In any event, given my feelings on the topic, I was interested to read that ISC(2) is under investigation for plagerism in the "Official" CISSP guide. Apparently, an entire chapter in that book has (allegedly) been copied and pasted verbatim into the book from a paper from the American Bar Association. There are (allegedly) additional materials "borrowed" from a number of other sources as well. For those unfamiliar with the CISSP, there is a mandatory code of ethics that accompanies the certification. The following are all entries from theISC^2 code of ethics:
-Act honorably, honestly, justly, responsibly, and legally.

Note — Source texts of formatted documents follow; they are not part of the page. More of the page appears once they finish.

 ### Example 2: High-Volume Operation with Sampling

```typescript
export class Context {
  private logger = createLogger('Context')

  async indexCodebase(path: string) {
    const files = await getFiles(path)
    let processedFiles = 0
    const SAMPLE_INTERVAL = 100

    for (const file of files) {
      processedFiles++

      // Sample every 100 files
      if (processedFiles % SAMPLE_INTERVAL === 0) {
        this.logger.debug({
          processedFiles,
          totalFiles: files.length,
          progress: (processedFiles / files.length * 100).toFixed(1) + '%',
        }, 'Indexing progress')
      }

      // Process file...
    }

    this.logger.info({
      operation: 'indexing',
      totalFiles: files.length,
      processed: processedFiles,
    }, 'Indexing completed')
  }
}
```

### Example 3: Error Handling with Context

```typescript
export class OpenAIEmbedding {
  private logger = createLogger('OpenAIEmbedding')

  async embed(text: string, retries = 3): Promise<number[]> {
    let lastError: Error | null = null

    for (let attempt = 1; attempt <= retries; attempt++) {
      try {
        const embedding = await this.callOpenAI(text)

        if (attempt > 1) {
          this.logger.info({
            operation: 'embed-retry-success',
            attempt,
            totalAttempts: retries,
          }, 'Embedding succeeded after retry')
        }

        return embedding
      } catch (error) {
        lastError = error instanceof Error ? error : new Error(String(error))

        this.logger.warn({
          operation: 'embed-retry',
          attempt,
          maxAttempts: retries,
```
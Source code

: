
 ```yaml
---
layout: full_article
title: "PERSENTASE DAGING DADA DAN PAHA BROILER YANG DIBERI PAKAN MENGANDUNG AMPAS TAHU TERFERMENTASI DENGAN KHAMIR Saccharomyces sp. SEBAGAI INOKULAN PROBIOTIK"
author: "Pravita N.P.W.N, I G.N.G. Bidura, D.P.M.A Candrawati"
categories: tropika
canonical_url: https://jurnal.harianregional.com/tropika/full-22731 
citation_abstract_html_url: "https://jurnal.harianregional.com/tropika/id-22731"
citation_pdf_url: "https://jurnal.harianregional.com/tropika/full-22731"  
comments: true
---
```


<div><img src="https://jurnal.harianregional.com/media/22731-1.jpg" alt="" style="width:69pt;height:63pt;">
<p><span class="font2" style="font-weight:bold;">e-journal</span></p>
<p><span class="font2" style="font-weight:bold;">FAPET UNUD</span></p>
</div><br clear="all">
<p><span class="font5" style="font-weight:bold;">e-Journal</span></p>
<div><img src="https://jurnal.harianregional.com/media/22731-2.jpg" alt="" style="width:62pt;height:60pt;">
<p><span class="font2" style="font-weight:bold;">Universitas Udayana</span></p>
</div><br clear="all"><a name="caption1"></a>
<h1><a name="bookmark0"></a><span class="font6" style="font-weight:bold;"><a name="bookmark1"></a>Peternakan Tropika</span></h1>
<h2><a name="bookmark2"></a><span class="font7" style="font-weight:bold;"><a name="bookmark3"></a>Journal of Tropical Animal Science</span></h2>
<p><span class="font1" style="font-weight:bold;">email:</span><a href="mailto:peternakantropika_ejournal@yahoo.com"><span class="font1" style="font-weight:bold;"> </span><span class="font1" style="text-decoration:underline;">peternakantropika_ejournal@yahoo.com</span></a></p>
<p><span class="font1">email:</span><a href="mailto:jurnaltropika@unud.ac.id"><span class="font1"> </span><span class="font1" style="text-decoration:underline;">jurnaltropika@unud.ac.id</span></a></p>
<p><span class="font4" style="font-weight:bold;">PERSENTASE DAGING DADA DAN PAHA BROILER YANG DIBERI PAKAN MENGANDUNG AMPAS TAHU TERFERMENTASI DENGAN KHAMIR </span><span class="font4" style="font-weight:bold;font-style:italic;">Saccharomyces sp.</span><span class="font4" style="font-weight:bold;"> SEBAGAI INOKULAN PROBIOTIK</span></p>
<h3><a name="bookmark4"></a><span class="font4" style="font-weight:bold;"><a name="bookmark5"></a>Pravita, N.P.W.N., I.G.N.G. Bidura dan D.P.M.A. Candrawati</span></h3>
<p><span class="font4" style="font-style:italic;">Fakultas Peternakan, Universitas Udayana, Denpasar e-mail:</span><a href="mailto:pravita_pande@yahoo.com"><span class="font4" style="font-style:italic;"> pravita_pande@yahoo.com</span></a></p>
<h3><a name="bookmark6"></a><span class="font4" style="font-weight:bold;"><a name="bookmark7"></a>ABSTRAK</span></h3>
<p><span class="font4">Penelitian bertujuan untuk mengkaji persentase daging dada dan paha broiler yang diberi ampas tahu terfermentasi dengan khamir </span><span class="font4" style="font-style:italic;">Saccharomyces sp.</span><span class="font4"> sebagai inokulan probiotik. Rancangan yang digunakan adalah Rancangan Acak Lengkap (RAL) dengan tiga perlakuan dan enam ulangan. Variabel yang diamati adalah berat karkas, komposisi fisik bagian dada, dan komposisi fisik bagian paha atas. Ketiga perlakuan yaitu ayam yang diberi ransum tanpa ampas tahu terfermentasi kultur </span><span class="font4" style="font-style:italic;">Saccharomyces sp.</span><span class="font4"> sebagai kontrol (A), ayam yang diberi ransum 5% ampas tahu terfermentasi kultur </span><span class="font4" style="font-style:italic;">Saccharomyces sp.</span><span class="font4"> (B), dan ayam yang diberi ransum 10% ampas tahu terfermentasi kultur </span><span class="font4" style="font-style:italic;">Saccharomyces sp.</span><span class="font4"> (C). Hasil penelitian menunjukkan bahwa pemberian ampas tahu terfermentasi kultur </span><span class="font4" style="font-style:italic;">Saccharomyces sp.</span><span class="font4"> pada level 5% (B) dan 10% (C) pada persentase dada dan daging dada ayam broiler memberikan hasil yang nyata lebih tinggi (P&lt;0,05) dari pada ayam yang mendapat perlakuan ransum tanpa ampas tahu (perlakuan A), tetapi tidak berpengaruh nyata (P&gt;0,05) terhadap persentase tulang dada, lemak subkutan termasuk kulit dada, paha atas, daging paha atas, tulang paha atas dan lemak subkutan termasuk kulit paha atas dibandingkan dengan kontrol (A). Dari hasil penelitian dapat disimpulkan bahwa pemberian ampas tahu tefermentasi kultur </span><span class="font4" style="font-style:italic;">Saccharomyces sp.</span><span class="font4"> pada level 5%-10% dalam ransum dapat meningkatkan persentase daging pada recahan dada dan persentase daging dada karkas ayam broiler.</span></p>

-To discorage behavior such as... Associating or appearing to associate with criminals or criminal behavior.
-Tell the truth; make all stakeholders aware of your actions on a timely basis.
-Avoid conflicts of interest or the appearance thereof.
-Take care not to injure the reputation of other professionals through malice or indifference.
Is it me, or in the light of those aspects of the code, that this ISC^2 plagerism is particularly noxious. It's not just the fact that they stole from others - it's the hypocrisy of making other people swear to uphold the code that they violated in an official publication of theirs... on no less than 5 counts.